What next?

Mike Hearn mike at navi.cx
Thu Jun 2 06:10:54 UTC 2005


On Wed, 01 Jun 2005 19:28:22 -0400, Jeff Spaleta wrote:
> Yep its always fun having 23 different versions of gtk installed, one
> for each gtk based app you want to run.  All with a different patch
> level... with no clear way to update any of them.

Word on the street is that it's traditional for operating systems to ship
with a widget toolkit and lots of other things too. Mac apps usually have
few (if any) dependencies because they depend on the OS itself. By saying
"This app requires MacOS X 10.3 or higher" apps get a massive chunk of
functionality for free, that would on Linux require about 70 dependencies
in order to express.

> a lack of update notification.  Oh yeah.. thats absolutely wonderful.

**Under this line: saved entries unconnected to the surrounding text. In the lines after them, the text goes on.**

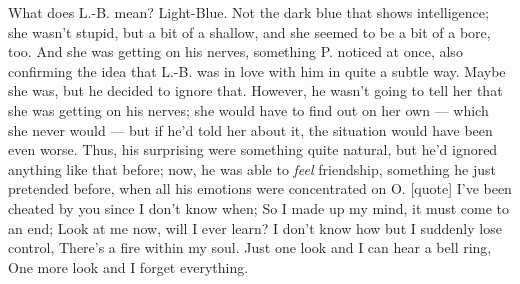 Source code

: What does L.-B. mean? Light-Blue. Not the dark blue that shows intelligence; she wasn't stupid, but a bit of a shallow, and she seemed to be a bit of a bore, too. 
And she was getting on his nerves, something P. noticed at once, also confirming the idea that L.-B. was in love with him in quite a subtle way. 
Maybe she was, but he decided to ignore that. 
However, he wasn't going to tell her that she was getting on his nerves; she would have to find out on her own --- which she never would --- but if he'd told her about it, the situation would have been even worse. 
Thus, his surprising were something quite natural, but he'd ignored anything like that before; now, he was able to \emph{feel} friendship, something he just pretended before, when all his emotions were concentrated on O. 
[quote]
I've been cheated by you since I don't know when;
So I made up my mind, it must come to an end;
Look at me now, will I ever learn? 
I don't know how but I suddenly lose control,
There's a fire within my soul. 
Just one look and I can hear a bell ring,
One more look and I forget everything.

That's why Gaim has an auto-update plugin that will pop up a message when
there is an update.

In fact, given that the little Fedora/Red Hat tray thing has *never*
actually been able to stick in my session for more than about a week, I'm
not sure why you think Fedora has user-friendly auto update either.
Remembering to run a magic command every few weeks isn't user friendly.

>> - Nearly every app is packaged in this way. Mac users never have to
>>   compile from source or wait while an app [update] is packaged.
> 
> So no one uses fink anymore to get applications?  I guess i should go
> tell them to close the project down.

No, Apples target audience are not UNIX heads using lots of trivially
"ported" software so nobody in their target audience uses fink. Apps that
are actually designed and built for the Mac as opposed to simply being
compilable on it never have to be compiled from the source. Ever.